Working with Python Dataclasses and Dataclass Wizard

Author:Murphy  |  View: 25211  |  Time: 2025-03-22 22:41:18

If you're a Python coder, you're probably familiar with Zen. Three of its 19 guideline principles state that "explicit is better than implicit," "readability counts," and "simple is better than complex." When you're creating or integrating an existing Python package, you aim to find the most Pythonic way to do your task, both functionally and efficiently. Python's dataclasses library provides an attractive approach to quickly and easily creating objects. This package includes a suite of tools that help speed up and make your code legible, whether you're working on a Data Science or software development project. However, given that there is no magic wand without a wizard, the dataclass wizard package provides dataclasses with additional powers that can enhance your code in a Pythonic style. In this post, we will dive into these two packages to take our work to the next level.


Dataclasses Package

To use dataclasses, we import and apply the @dataclass decorator. This decorator enables us to specify if the instance should be frozen (frozen=True), initialized (init=True), or slotted (slots=True). Moreover, although the field object is not required for creating dataclasses objects, we can use it to provide powers to the attributes, such as indicating default values, default initializers for non-primitive data types like dictionaries, and whether the attribute is part of the constructor (__init__), and/or part of the class representation (__repr__).

For our exploration, we'll use the dataclasses package to generate slotted classes. If you are unfamiliar with Python's slot mechanism, don't worry; you can still follow the post. Please feel free to explore the concept of slots in the following post ⬇️:

Harnessing the Power of Slots for Optimizing Memory Usage in Python

For example, let's create the slotted class ClassA. This class's public attributes attr1, attr2, attr3, and attr4 will be used by the constructor. attr1 and attr2 will be integers, while attr3 and attr4 will be lists and dictionaries, respectively. Let's allow the user to initialize the ClassA instances without passing any attribute values. In addition to the attributes listed above, ClassA will include a private attribute, _attr5, that will not be part of the class constructor or representation, so the user will not see or interact with it.
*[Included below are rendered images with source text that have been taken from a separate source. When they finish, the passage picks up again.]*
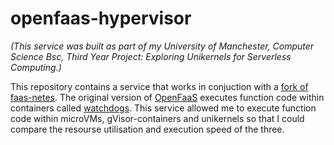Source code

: # openfaas-hypervisor

_(This service was built as part of my University of Manchester, Computer Science Bsc, Third Year Project: Exploring Unikernels for Serverless Computing.)_

This repository contains a service that works in conjuction with a [fork of faas-netes](https://github.com/NECJ/faas-netes). The original version of [OpenFaaS](https://github.com/openfaas/faas) executes function code within containers called [watchdogs](https://github.com/openfaas/of-watchdog). This service allowed me to execute function code within microVMs, gVisor-containers and unikernels so that I could compare the resourse utilisation and execution speed of the three.
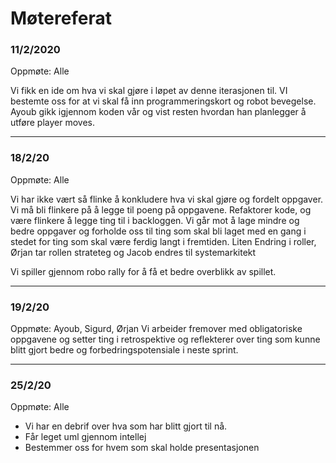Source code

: # Møtereferat
### 11/2/2020
Oppmøte: Alle

Vi fikk en ide om hva vi skal gjøre i løpet av denne iterasjonen til. VI bestemte oss for at vi skal få inn programmeringskort og robot bevegelse. Ayoub gikk igjennom koden vår og vist resten hvordan han planlegger å utføre player moves.

---


### 18/2/20
Oppmøte: Alle

Vi har ikke vært så flinke å konkludere hva vi skal gjøre og fordelt oppgaver. Vi må bli flinkere på å legge til poeng på  oppgavene. 
Refaktorer kode, og være flinkere å legge ting til i backloggen. 
Vi går mot å lage mindre og bedre oppgaver og forholde oss til ting som skal bli laget med en gang i stedet for ting som skal være ferdig langt i fremtiden. Liten Endring i roller, Ørjan tar rollen strateteg og Jacob endres til systemarkitekt
    
Vi spiller gjennom robo rally for å få et bedre overblikk av spillet.

---

### 19/2/20
Oppmøte: Ayoub, Sigurd, Ørjan
Vi arbeider fremover med obligatoriske oppgavene og setter ting i retrospektive og reflekterer over ting som kunne blitt gjort bedre og forbedringspotensiale i neste sprint.

---
### 25/2/20
Oppmøte: Alle
* Vi har en debrif over hva som har blitt gjort til nå.
* Får leget uml gjennom intellej
* Bestemmer oss for hvem som skal holde presentasjonen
from dataclasses import dataclass, field
from typing import Dict, Optional, List

@dataclass(slots=True)
class ClassA:
  attr1: Optional[int] = field(default=None)
  attr2: Optional[int] = field(default=None)
  attr3: Optional[List[int]] = field(default_factory=list)
  attr4: Optional[Dict[str, int]] = field(default_factory=dict)
  _attr5: Optional[str] = field(default=None, repr=False, init=False)

  def __post_init__(self):
    if self.attr3:
      self._attr5 = self.attr3[0]

class_a_instance = ClassA()
print(class_a_instance)

Output:

ClassA(attr1=None, attr2=None, attr3=[], attr4={})
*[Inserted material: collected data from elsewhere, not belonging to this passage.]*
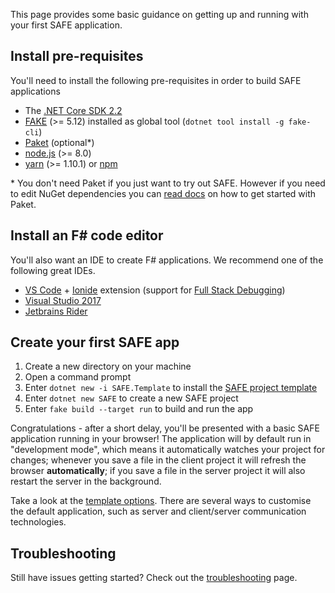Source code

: This page provides some basic guidance on getting up and running with your first SAFE application.

## Install pre-requisites

You'll need to install the following pre-requisites in order to build SAFE applications

* The [.NET Core SDK 2.2](https://www.microsoft.com/net/download/)
* [FAKE](https://fake.build/) (>= 5.12) installed as global tool (`dotnet tool install -g fake-cli`)
* [Paket](https://fsprojects.github.io/Paket) (optional\*)
* [node.js](https://nodejs.org/) (>= 8.0)
* [yarn](https://yarnpkg.com/) (>= 1.10.1) or [npm](https://www.npmjs.com/)

\* You don't need Paket if you just want to try out SAFE. However if you need to edit NuGet dependencies you can [read docs](https://fsprojects.github.io/Paket/getting-started.html) on how to get started with Paket.

## Install an F# code editor

You'll also want an IDE to create F# applications. We recommend one of the following great IDEs.

* [VS Code](https://code.visualstudio.com/) + [Ionide](https://github.com/ionide/ionide-vscode-fsharp) extension (support for [Full Stack Debugging](feature-debugging.md))
* [Visual Studio 2017](https://www.visualstudio.com/downloads/)
* [Jetbrains Rider](https://www.jetbrains.com/rider/)

## Create your first SAFE app

1. Create a new directory on your machine
2. Open a command prompt
3. Enter `dotnet new -i SAFE.Template` to install the [SAFE project template](template-overview.md)
4. Enter `dotnet new SAFE` to create a new SAFE project
5. Enter `fake build --target run` to build and run the app

Congratulations - after a short delay, you'll be presented with a basic SAFE application running in your browser! The application will by default run in "development mode", which means it automatically watches your project for changes; whenever you save a file in the client project it will refresh the browser **automatically**; if you save a file in the server project it will also restart the server in the background.

Take a look at the [template options](template-overview.md#template-options). There are several ways to customise the default application, such as server and client/server communication technologies.

## Troubleshooting
Still have issues getting started? Check out the [troubleshooting](faq-troubleshooting.md) page.
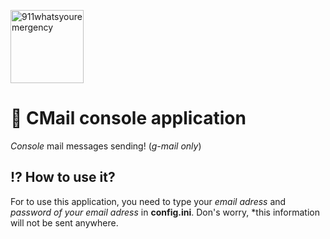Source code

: [<img alt="911whatsyouremergency" src="https://github.com/911whatsyouremergency.png" width="117">](https://github.com/911whatsyouremergency)
# :email: **CMail** console application
*Console* mail messages sending! (*g-mail only*)
## :interrobang: How to use it?
For to use this application, you need to type your *email adress* and *password of your email adress* in **config.ini**. Don's worry, *this information will not be sent anywhere.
By providing default values for integers and factories for dictionaries and lists, the field object aids in our class design, as shown in the above code snippet. It is also clear that the instance representation doesn't include the private attribute. Moreover, to prevent creating complex constructor methods, the dataclasses package provides a __post_init__ method that executes extra logic after the instance initialization.

class_a_instance.attr6 = 5

Output:

---------------------------------------------------------------------------
AttributeError                            Traceback (most recent call last)
 in ()
----> 1 class_a_instance.attr6 = 5

AttributeError: 'ClassA' object has no attribute 'attr6'

The slot mechanism prevents the creation of attributes that are not defined in the class. If the user attempts to assign a new attribute to an instance, the code snippet above shows how dataclasses implements this feature, raising an AttributeError. If the user attempts to access the __dict__ attribute, it will trigger another AttributeError. The rationale behind this is that, unlike regular Python classes, slotted classes don't construct a lookup dictionary to access attributes.

class_a_instance.__dict__

Output:

---------------------------------------------------------------------------
AttributeError                            Traceback (most recent call last)
 in ()
----> 1 class_a_instance.__dict__

AttributeError: 'ClassA' object has no attribute '__dict__'

For example, what if we wanted to convert the instances to a dictionary so we could store them later?

Well, by making use of the __slots__ attribute, we can locate the declared attributes and retrieve their values using the getattr method. To further strengthen the code in the event of an inheritance pattern, we can iterate over the class instance Method Resolution Order (MRO) to determine the predecessors and their slots, as demonstrated in the code below.

{s: getattr(class_a_instance, s)
            for s in {s for cls in type(class_a_instance).__mro__
                      for s in getattr(cls, "__slots__", ())}}

Output:

{'attr3': [], 'attr2': None, 'attr4': {}, 'attr1': None, '_attr5': None}

At this point, you should be asking yourself: Is there a more Pythonic approach?

Alternatively, the dataclasses package provides the asdict function, which generates dictionary objects from dataclasses instances.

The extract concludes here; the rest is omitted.